Task material:
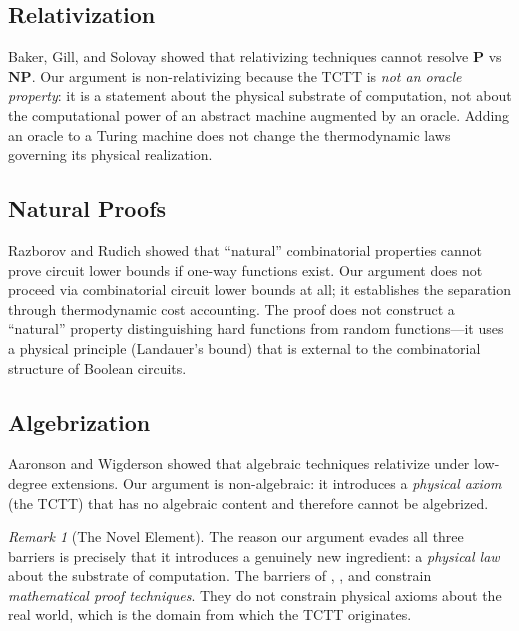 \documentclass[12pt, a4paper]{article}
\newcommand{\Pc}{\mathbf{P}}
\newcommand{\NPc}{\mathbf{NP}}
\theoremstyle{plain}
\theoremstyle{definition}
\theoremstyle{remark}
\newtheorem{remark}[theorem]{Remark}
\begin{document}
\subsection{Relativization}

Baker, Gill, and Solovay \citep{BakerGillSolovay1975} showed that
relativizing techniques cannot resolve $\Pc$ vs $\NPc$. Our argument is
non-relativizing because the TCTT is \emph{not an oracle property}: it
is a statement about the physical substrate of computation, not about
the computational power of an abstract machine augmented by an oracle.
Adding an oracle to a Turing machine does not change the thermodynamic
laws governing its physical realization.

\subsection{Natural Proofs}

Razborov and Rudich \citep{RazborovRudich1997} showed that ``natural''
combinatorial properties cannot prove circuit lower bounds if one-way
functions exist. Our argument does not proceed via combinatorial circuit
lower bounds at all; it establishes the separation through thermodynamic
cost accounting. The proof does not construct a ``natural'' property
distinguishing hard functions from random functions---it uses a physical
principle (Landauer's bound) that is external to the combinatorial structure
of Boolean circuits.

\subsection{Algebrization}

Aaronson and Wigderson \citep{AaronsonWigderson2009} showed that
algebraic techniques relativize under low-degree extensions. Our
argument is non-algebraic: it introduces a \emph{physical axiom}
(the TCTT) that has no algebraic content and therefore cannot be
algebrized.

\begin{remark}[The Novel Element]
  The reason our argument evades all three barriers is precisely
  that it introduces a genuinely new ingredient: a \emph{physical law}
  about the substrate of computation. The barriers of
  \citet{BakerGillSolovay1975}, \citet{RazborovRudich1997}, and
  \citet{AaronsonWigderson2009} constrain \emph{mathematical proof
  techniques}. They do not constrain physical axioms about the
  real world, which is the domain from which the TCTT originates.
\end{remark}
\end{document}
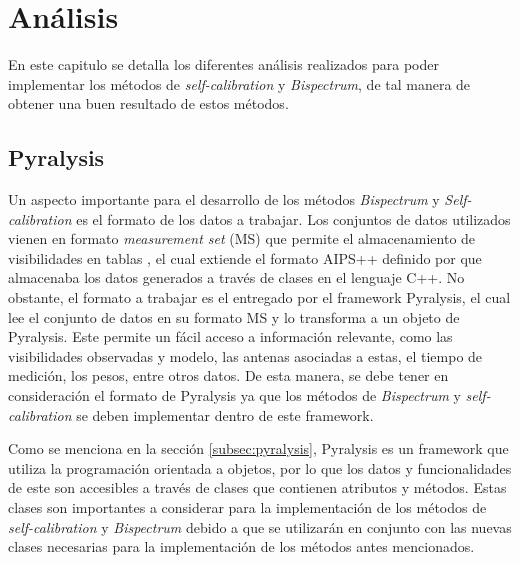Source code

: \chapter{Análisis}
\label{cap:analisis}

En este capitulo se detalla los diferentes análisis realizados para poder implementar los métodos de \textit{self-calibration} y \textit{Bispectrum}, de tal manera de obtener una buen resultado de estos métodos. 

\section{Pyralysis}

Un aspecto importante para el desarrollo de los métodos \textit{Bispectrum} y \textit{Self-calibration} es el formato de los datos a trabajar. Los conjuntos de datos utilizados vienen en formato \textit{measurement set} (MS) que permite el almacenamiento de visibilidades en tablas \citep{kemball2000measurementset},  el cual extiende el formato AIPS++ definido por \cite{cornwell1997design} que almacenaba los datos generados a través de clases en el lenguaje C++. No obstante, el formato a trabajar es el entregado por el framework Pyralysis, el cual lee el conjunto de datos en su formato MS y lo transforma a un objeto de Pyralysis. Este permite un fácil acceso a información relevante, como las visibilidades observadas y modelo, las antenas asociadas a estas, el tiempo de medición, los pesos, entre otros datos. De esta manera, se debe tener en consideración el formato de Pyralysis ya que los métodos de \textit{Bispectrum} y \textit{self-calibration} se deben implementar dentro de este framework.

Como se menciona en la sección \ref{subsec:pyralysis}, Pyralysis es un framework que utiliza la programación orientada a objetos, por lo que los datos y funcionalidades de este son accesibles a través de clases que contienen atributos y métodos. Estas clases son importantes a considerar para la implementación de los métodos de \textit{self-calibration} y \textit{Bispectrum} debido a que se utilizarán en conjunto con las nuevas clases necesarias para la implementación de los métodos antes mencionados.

Directions for this task:
In your copy of the material, every word must match and no image should appear.

Output of the task:
 \documentclass[12pt, a4paper]{article}
\newcommand{\Pc}{\mathbf{P}}
\newcommand{\NPc}{\mathbf{NP}}
\theoremstyle{plain}
\theoremstyle{definition}
\theoremstyle{remark}
\newtheorem{remark}[theorem]{Remark}
\begin{document}
\subsection{Relativization}

Baker, Gill, and Solovay \citep{BakerGillSolovay1975} showed that
relativizing techniques cannot resolve $\Pc$ vs $\NPc$. Our argument is
non-relativizing because the TCTT is \emph{not an oracle property}: it
is a statement about the physical substrate of computation, not about
the computational power of an abstract machine augmented by an oracle.
Adding an oracle to a Turing machine does not change the thermodynamic
laws governing its physical realization.

\subsection{Natural Proofs}

Razborov and Rudich \citep{RazborovRudich1997} showed that ``natural''
combinatorial properties cannot prove circuit lower bounds if one-way
functions exist. Our argument does not proceed via combinatorial circuit
lower bounds at all; it establishes the separation through thermodynamic
cost accounting. The proof does not construct a ``natural'' property
distinguishing hard functions from random functions---it uses a physical
principle (Landauer's bound) that is external to the combinatorial structure
of Boolean circuits.

\subsection{Algebrization}

Aaronson and Wigderson \citep{AaronsonWigderson2009} showed that
algebraic techniques relativize under low-degree extensions. Our
argument is non-algebraic: it introduces a \emph{physical axiom}
(the TCTT) that has no algebraic content and therefore cannot be
algebrized.

\begin{remark}[The Novel Element]
  The reason our argument evades all three barriers is precisely
  that it introduces a genuinely new ingredient: a \emph{physical law}
  about the substrate of computation. The barriers of
  \citet{BakerGillSolovay1975}, \citet{RazborovRudich1997}, and
  \citet{AaronsonWigderson2009} constrain \emph{mathematical proof
  techniques}. They do not constrain physical axioms about the
  real world, which is the domain from which the TCTT originates.
\end{remark}
\end{document}
Source code

: \chapter{Análisis}
\label{cap:analisis}

En este capitulo se detalla los diferentes análisis realizados para poder implementar los métodos de \textit{self-calibration} y \textit{Bispectrum}, de tal manera de obtener una buen resultado de estos métodos. 

\section{Pyralysis}

Un aspecto importante para el desarrollo de los métodos \textit{Bispectrum} y \textit{Self-calibration} es el formato de los datos a trabajar. Los conjuntos de datos utilizados vienen en formato \textit{measurement set} (MS) que permite el almacenamiento de visibilidades en tablas \citep{kemball2000measurementset},  el cual extiende el formato AIPS++ definido por \cite{cornwell1997design} que almacenaba los datos generados a través de clases en el lenguaje C++. No obstante, el formato a trabajar es el entregado por el framework Pyralysis, el cual lee el conjunto de datos en su formato MS y lo transforma a un objeto de Pyralysis. Este permite un fácil acceso a información relevante, como las visibilidades observadas y modelo, las antenas asociadas a estas, el tiempo de medición, los pesos, entre otros datos. De esta manera, se debe tener en consideración el formato de Pyralysis ya que los métodos de \textit{Bispectrum} y \textit{self-calibration} se deben implementar dentro de este framework.

Como se menciona en la sección \ref{subsec:pyralysis}, Pyralysis es un framework que utiliza la programación orientada a objetos, por lo que los datos y funcionalidades de este son accesibles a través de clases que contienen atributos y métodos. Estas clases son importantes a considerar para la implementación de los métodos de \textit{self-calibration} y \textit{Bispectrum} debido a que se utilizarán en conjunto con las nuevas clases necesarias para la implementación de los métodos antes mencionados.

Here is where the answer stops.